Created on 07-15-2022 09:01 AM - edited 10-21-2022 08:40 AM
Pulling Change Data Capture (aka CDC) logs off a database can be challenging, but is made easier with tools like Debezium and Kafka Connect. It can still be challenging, but Cloudera's Streams Messaging Manager has an interface to help simplify the setup process. At its core, Kafka Connect simply takes data sources (think: relational database, message queue, syslogs, etc.) and publishes that data to a kafka topic. It can also read data from a kafka topic and sink that data to another location (think: S3, HTTP endpoint, database, etc). It connects sources to sinks using kafka as the intermediate layer. For our purposes, we will set up a connection to read CDC logs off a MySQL instance and publish that data to kafka.
Pre-requisites:
Helpful documents:
Configuring MySQL
We'll need to do some basic setup on our MySQL instance which is most easily done by via ssh. Once logged into the MySQL host, connect to the MySQL instance:
mysql -uroot -p
We'll need to create a few users and a database that will be used to connect into later. You'll need to grab the hostnames of the broker nodes on your Streams Messaging data hub in order to create the user correctly.

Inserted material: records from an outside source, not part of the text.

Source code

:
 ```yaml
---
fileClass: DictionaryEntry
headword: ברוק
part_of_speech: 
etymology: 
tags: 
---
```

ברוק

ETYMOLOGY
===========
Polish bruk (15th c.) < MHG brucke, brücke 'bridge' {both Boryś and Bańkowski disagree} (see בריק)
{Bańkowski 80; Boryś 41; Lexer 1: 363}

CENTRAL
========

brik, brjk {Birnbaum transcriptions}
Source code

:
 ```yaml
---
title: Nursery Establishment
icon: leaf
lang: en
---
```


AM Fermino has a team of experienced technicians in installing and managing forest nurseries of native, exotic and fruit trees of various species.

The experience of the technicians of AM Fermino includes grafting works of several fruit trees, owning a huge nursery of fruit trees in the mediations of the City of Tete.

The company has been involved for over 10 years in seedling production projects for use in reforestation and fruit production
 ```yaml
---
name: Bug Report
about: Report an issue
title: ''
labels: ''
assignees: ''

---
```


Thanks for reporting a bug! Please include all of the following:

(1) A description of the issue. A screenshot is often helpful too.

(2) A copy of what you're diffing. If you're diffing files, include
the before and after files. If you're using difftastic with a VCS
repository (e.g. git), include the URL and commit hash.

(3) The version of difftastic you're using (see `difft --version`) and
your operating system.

SSH into your MySQL host and connect to the MySQL instance:
mysql -uroot -p
We need to create a user for each broker node in our data hub. Feel free to use a more secure password if that's your thing:
create user cdc_user@'cnelson2-streams-corebroker0.se-sandb.a465-9q4k.cloudera.site' identified with mysql_native_password by 'Password1#';
create user cdc_user@'cnelson2-streams-corebroker1.se-sandb.a465-9q4k.cloudera.site' identified with mysql_native_password by 'Password1#';
create user cdc_user@'cnelson2-streams-corebroker2.se-sandb.a465-9q4k.cloudera.site' identified with mysql_native_password by 'Password1#';
Next let's create a database and a table to demonstrate all this magic in action:
create database cdc_test;
use cdc_test;
create table t (
id bigint(20) auto_increment,
ts timestamp default current_timestamp on update current_timestamp,
primary key (id));
The final MySQL setup step we need to perform is to enable binary logging, which is done by adding these lines to /etc/my.cnf under the [mysqld] section. Any other settings in that file should not be touched.
[mysqld]
server_id = 1
log_bin = delta
binlog_format = row
binlog_row_image = FULL
server_id is somewhat arbitrary, and log_bin is the prefix for the actual binlog files that get written to disk but can be really whatever you like. binlog_format and binlog_row_image control the CDC payload.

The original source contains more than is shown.